▶ Exercise aim:
Lines that contain "UICONTROL" are to be copied from the material, every one of them.

▶ Raw data:

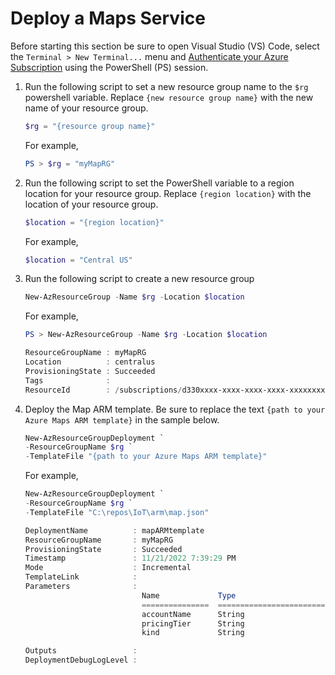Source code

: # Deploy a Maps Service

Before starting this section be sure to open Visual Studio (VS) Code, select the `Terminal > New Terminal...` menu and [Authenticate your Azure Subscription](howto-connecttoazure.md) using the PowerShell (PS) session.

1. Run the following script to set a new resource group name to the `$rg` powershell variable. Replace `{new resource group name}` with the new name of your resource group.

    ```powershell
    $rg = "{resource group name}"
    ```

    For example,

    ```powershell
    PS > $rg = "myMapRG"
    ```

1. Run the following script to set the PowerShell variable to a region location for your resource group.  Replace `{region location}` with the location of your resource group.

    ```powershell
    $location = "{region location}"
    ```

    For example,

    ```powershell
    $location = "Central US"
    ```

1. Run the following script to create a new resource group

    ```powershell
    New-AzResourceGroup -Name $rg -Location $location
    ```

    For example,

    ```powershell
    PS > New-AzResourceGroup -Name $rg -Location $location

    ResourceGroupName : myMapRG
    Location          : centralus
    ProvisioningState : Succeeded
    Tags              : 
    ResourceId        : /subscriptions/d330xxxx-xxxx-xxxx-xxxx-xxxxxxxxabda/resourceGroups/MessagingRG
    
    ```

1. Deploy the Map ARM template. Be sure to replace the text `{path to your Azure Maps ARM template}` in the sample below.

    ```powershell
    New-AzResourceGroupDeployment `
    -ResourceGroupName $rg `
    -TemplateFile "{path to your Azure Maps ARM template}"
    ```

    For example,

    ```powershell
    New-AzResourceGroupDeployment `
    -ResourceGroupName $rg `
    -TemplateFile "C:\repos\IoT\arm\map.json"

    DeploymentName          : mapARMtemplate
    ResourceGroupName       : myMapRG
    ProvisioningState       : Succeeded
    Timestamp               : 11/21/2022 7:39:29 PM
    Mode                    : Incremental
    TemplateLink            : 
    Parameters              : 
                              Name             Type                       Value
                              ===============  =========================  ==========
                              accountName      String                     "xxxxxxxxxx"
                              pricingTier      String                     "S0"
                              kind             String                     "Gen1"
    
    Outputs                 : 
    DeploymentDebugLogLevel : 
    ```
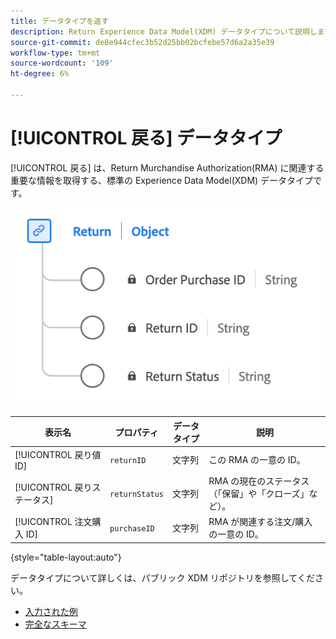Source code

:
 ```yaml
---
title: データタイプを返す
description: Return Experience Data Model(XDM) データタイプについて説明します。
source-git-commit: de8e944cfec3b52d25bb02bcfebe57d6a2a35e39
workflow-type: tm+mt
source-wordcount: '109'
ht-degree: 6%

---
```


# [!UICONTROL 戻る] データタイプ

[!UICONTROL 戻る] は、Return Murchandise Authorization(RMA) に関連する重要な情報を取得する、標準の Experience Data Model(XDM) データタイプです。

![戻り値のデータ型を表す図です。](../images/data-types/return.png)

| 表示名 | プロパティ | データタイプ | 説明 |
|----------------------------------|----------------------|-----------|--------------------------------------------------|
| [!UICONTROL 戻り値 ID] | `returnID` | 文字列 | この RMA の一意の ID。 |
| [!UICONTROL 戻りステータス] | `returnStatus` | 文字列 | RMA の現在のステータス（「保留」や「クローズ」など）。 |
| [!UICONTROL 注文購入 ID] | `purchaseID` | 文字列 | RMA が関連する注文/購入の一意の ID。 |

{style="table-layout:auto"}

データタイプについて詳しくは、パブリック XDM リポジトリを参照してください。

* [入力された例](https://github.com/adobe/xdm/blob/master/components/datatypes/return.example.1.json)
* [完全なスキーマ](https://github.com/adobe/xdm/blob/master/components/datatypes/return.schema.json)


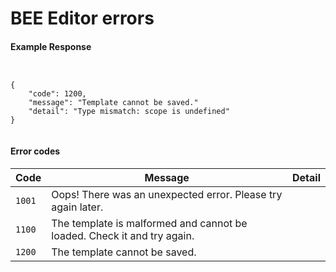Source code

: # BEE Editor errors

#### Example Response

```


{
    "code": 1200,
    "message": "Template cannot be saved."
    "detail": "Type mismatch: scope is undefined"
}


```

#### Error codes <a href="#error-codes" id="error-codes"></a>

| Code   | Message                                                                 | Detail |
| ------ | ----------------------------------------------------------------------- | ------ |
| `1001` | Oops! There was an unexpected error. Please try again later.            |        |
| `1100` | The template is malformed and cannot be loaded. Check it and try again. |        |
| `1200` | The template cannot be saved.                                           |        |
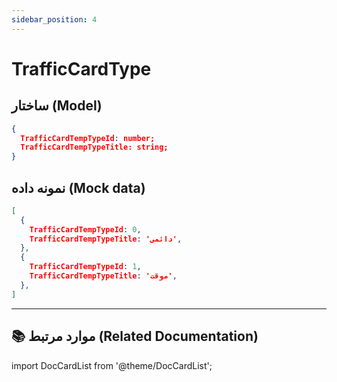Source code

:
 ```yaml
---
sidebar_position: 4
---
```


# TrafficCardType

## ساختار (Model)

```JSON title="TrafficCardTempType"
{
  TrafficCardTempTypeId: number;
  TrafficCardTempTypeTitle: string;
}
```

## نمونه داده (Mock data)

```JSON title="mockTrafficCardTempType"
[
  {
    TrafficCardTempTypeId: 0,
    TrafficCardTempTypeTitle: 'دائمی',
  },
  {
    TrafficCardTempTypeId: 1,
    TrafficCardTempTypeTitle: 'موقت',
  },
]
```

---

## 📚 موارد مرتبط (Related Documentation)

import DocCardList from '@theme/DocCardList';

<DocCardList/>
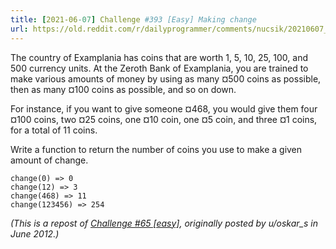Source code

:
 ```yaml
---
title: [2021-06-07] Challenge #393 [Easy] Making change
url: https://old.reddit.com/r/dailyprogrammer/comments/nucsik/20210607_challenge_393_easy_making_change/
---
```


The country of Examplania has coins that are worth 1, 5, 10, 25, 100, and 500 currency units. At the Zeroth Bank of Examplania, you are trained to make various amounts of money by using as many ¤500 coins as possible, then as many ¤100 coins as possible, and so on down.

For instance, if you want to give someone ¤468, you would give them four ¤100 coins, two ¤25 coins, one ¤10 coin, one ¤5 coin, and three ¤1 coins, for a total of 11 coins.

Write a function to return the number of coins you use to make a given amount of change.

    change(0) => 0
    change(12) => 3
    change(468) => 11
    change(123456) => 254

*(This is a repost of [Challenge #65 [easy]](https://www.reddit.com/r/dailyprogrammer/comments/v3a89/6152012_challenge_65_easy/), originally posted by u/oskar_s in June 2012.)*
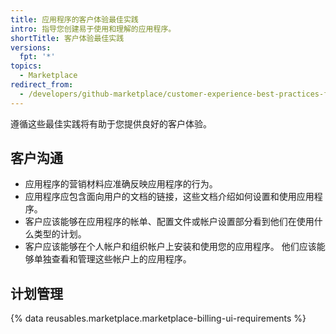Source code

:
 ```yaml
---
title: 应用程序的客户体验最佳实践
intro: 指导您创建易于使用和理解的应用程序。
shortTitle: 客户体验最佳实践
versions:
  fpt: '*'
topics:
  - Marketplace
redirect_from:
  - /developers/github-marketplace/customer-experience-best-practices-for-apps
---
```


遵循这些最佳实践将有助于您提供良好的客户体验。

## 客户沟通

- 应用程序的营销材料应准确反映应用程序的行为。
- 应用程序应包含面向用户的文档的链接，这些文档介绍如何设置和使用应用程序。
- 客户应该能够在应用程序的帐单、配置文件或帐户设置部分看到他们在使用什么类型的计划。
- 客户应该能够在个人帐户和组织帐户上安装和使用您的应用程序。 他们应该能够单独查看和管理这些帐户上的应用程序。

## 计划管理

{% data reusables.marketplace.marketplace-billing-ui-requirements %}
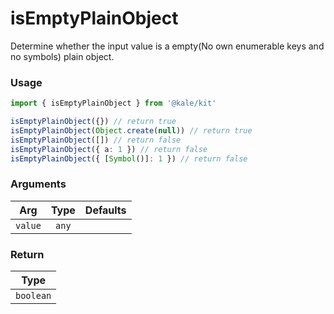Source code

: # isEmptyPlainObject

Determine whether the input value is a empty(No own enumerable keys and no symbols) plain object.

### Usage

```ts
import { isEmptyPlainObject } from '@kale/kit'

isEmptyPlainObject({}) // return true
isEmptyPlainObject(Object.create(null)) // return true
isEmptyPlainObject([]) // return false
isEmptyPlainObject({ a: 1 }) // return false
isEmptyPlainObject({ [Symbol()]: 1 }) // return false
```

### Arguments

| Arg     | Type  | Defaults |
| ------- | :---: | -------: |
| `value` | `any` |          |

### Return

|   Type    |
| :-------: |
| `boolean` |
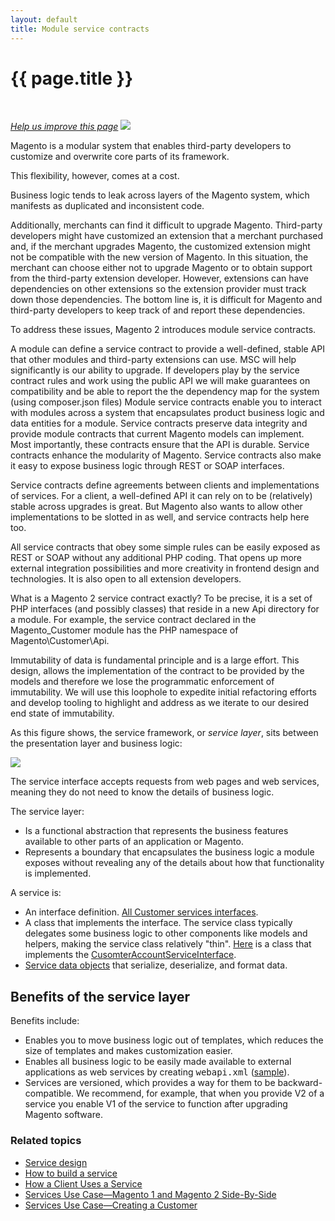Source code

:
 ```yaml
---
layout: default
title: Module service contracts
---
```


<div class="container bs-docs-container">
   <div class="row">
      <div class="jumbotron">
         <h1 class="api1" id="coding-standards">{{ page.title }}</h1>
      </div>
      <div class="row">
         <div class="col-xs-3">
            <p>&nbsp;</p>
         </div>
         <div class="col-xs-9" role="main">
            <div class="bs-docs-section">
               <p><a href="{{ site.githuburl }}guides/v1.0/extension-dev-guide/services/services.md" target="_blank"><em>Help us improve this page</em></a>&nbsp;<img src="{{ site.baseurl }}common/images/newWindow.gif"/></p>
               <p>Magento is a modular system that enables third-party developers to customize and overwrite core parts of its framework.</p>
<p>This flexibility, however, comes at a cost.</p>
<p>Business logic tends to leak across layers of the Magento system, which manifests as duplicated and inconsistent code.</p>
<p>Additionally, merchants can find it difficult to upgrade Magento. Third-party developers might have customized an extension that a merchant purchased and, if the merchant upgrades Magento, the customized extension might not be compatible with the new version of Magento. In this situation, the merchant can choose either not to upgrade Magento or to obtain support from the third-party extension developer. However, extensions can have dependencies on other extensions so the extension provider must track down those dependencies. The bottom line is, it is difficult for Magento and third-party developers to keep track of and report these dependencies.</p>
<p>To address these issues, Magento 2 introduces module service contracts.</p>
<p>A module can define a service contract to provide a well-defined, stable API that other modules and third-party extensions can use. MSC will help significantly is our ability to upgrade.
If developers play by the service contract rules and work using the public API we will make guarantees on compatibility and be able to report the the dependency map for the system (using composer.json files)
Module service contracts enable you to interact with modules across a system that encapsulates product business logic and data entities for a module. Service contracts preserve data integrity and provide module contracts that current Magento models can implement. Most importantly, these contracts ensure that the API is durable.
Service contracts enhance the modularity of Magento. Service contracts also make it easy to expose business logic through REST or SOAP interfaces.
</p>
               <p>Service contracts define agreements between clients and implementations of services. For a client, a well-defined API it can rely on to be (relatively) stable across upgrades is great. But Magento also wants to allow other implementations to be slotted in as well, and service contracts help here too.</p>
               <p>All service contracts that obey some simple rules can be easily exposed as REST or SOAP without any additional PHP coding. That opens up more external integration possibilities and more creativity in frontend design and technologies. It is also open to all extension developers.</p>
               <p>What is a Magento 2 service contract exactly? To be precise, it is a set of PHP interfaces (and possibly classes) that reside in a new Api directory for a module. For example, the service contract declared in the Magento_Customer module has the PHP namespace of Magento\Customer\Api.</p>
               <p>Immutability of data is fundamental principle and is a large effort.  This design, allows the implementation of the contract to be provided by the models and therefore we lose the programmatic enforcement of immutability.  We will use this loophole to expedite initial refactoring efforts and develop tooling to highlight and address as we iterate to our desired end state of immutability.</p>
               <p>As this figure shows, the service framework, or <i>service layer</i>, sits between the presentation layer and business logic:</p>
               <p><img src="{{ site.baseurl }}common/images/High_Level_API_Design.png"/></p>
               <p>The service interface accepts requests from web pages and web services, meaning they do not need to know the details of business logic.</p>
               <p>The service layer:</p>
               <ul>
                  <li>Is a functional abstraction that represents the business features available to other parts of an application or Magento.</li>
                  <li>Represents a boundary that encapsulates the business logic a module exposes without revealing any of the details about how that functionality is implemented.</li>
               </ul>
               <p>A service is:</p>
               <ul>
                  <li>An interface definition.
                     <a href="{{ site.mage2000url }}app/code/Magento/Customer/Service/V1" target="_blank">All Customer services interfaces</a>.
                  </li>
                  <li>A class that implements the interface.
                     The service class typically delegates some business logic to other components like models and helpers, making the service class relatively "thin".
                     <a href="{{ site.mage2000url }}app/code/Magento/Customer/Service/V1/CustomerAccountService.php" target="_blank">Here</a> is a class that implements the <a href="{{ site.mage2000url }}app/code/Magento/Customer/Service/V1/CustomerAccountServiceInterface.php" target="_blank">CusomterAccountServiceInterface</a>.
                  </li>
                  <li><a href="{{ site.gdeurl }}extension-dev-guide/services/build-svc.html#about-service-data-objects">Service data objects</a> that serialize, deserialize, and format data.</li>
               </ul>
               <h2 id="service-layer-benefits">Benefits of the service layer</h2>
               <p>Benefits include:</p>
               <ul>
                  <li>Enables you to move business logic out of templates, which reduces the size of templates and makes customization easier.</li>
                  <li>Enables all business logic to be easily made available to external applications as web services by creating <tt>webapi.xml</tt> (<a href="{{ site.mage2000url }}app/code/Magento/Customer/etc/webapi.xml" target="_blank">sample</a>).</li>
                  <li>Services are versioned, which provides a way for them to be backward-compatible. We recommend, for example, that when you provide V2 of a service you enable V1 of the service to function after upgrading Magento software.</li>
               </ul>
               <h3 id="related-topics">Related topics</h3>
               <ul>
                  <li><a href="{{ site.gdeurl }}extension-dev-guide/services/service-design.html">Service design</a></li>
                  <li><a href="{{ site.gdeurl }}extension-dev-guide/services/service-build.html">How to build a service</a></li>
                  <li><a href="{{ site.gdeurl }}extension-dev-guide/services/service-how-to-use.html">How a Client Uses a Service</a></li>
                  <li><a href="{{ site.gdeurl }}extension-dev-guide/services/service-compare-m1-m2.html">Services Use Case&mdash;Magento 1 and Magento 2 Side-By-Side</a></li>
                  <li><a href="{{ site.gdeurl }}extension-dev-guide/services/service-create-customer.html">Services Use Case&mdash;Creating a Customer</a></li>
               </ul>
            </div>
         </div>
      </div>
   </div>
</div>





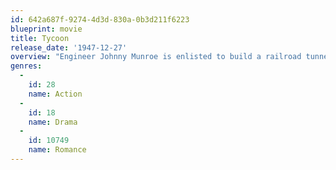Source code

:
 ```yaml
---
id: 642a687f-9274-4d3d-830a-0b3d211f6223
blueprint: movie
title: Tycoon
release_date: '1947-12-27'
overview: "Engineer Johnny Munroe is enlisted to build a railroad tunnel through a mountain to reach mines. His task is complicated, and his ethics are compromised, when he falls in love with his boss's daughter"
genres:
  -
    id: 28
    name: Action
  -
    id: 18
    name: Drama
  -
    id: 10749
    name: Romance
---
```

▶ Task solution:
# [!UICONTROL 戻る] データタイプ
[!UICONTROL 戻る] は、Return Murchandise Authorization(RMA) に関連する重要な情報を取得する、標準の Experience Data Model(XDM) データタイプです。
| [!UICONTROL 戻り値 ID] | `returnID` | 文字列 | この RMA の一意の ID。 |
| [!UICONTROL 戻りステータス] | `returnStatus` | 文字列 | RMA の現在のステータス（「保留」や「クローズ」など）。 |
| [!UICONTROL 注文購入 ID] | `purchaseID` | 文字列 | RMA が関連する注文/購入の一意の ID。 |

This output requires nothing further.